* [Task requirements]:
Copy out each line in the listing below where the word "applicable" appears.

* [Source data]:
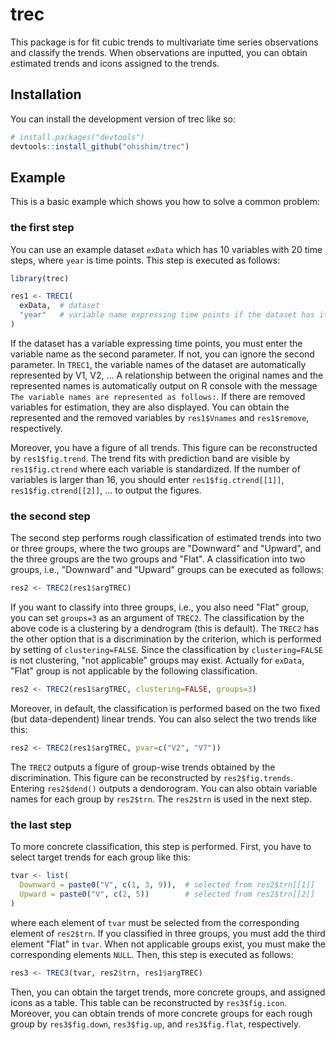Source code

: 
# trec

<!-- badges: start -->
<!-- badges: end -->

This package is for fit cubic trends to multivariate time series observations and classify the trends.
When observations are inputted, you can obtain estimated trends and icons assigned to the trends.  

## Installation

You can install the development version of trec like so:

``` r
# install.packages("devtools")
devtools::install_github("ohishim/trec")
```

## Example

This is a basic example which shows you how to solve a common problem:

### the first step

You can use an example dataset `exData` which has 10 variables with 20 time steps, where `year` is time points.
This step is executed as follows:

``` r
library(trec)

res1 <- TREC1(
  exData,  # dataset
  "year"   # variable name expressing time points if the dataset has it
)
```
If the dataset has a variable expressing time points, you must enter the variable name as the second parameter.
If not, you can ignore the second parameter.
In `TREC1`, the variable names of the dataset are automatically represented by V1, V2, ...
A relationship between the original names and the represented names is automatically output on R console with the message `The variable names are represented as follows:`.
If there are removed variables for estimation, they are also displayed.
You can obtain the represented and the removed variables by `res1$Vnames` and `res1$remove`, respectively.

Moreover, you have a figure of all trends.
This figure can be reconstructed by `res1$fig.trend`.
The trend fits with prediction band are visible by `res1$fig.ctrend` where each variable is standardized.
If the number of variables is larger than 16, you should enter `res1$fig.ctrend[[1]]`, `res1$fig.ctrend[[2]]`, ... to output the figures.

### the second step

The second step performs rough classification of estimated trends into two or three groups, where the two groups are "Downward" and "Upward", and the three groups are the two groups and "Flat".
A classification into two groups, i.e., "Downward" and "Upward" groups can be executed as follows:

``` r
res2 <- TREC2(res1$argTREC)
```
If you want to classify into three groups, i.e., you also need "Flat" group, you can set `groups=3` as an argument of `TREC2`.
The classification by the above code is a clustering by a dendrogram (this is default).
The `TREC2` has the other option that is a discrimination by the criterion, which is performed by setting of `clustering=FALSE`.
Since the classification by `clustering=FALSE` is not clustering, "not applicable" groups may exist.
Actually for `exData`, "Flat" group is not applicable by the following classification.
```r
res2 <- TREC2(res1$argTREC, clustering=FALSE, groups=3)
```
Moreover, in default, the classification is performed based on the two fixed (but data-dependent) linear trends.
You can also select the two trends like this:
``` r
res2 <- TREC2(res1$argTREC, pvar=c("V2", "V7"))
```

The `TREC2` outputs a figure of group-wise trends obtained by the discrimination.
This figure can be reconstructed by `res2$fig.trends`.
Entering `res2$dend()` outputs a dendorogram.
You can also obtain variable names for each group by `res2$trn`.
The `res2$trn` is used in the next step.

### the last step

To more concrete classification, this step is performed.
First, you have to select target trends for each group like this:
```r 
tvar <- list(
  Downward = paste0("V", c(1, 3, 9)),  # selected from res2$trn[[1]]
  Upward = paste0("V", c(2, 5))        # selected from res2$trn[[2]]
)
```
where each element of `tvar` must be selected from the corresponding element of `res2$trn`.
If you classified in three groups, you must add the third element "Flat" in `tvar`.
When not applicable groups exist, you must make the corresponding elements `NULL`.
Then, this step is executed as follows:

``` r
res3 <- TREC3(tvar, res2$trn, res1$argTREC)
```

Then, you can obtain the target trends, more concrete groups, and assigned icons as a table.
This table can be reconstructed by `res3$fig.icon`.
Moreover, you can obtain trends of more concrete groups for each rough group by `res3$fig.down`, `res3$fig.up`, and `res3$fig.flat`, respectively.
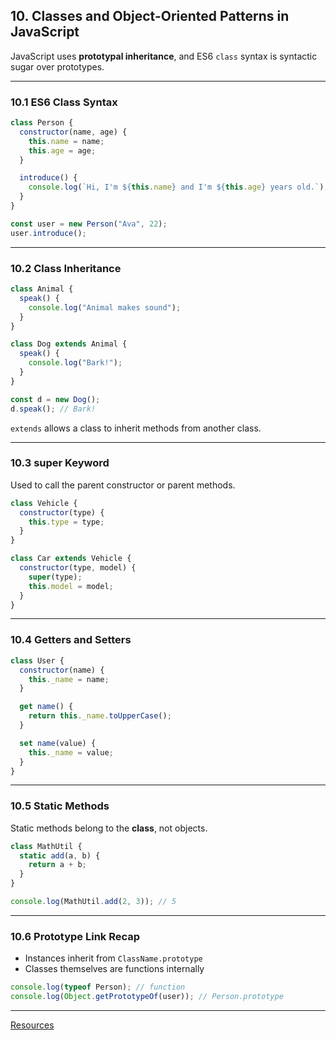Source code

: ## 10. Classes and Object-Oriented Patterns in JavaScript

JavaScript uses **prototypal inheritance**, and ES6 `class` syntax is syntactic sugar over prototypes.

---

### 10.1 ES6 Class Syntax

```js
class Person {
  constructor(name, age) {
    this.name = name;
    this.age = age;
  }

  introduce() {
    console.log(`Hi, I'm ${this.name} and I'm ${this.age} years old.`);
  }
}

const user = new Person("Ava", 22);
user.introduce();
```

---

### 10.2 Class Inheritance

```js
class Animal {
  speak() {
    console.log("Animal makes sound");
  }
}

class Dog extends Animal {
  speak() {
    console.log("Bark!");
  }
}

const d = new Dog();
d.speak(); // Bark!
```

`extends` allows a class to inherit methods from another class.

---

### 10.3 super Keyword

Used to call the parent constructor or parent methods.

```js
class Vehicle {
  constructor(type) {
    this.type = type;
  }
}

class Car extends Vehicle {
  constructor(type, model) {
    super(type);
    this.model = model;
  }
}
```

---

### 10.4 Getters and Setters

```js
class User {
  constructor(name) {
    this._name = name;
  }

  get name() {
    return this._name.toUpperCase();
  }

  set name(value) {
    this._name = value;
  }
}
```

---

### 10.5 Static Methods

Static methods belong to the **class**, not objects.

```js
class MathUtil {
  static add(a, b) {
    return a + b;
  }
}

console.log(MathUtil.add(2, 3)); // 5
```

---

### 10.6 Prototype Link Recap

* Instances inherit from `ClassName.prototype`
* Classes themselves are functions internally

```js
console.log(typeof Person); // function
console.log(Object.getPrototypeOf(user)); // Person.prototype
```

---

[Resources](https://www.freecodecamp.org/news/object-oriented-javascript-for-beginners/)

* [Exercise output]:
Since the classification by `clustering=FALSE` is not clustering, "not applicable" groups may exist.
Actually for `exData`, "Flat" group is not applicable by the following classification.
When not applicable groups exist, you must make the corresponding elements `NULL`.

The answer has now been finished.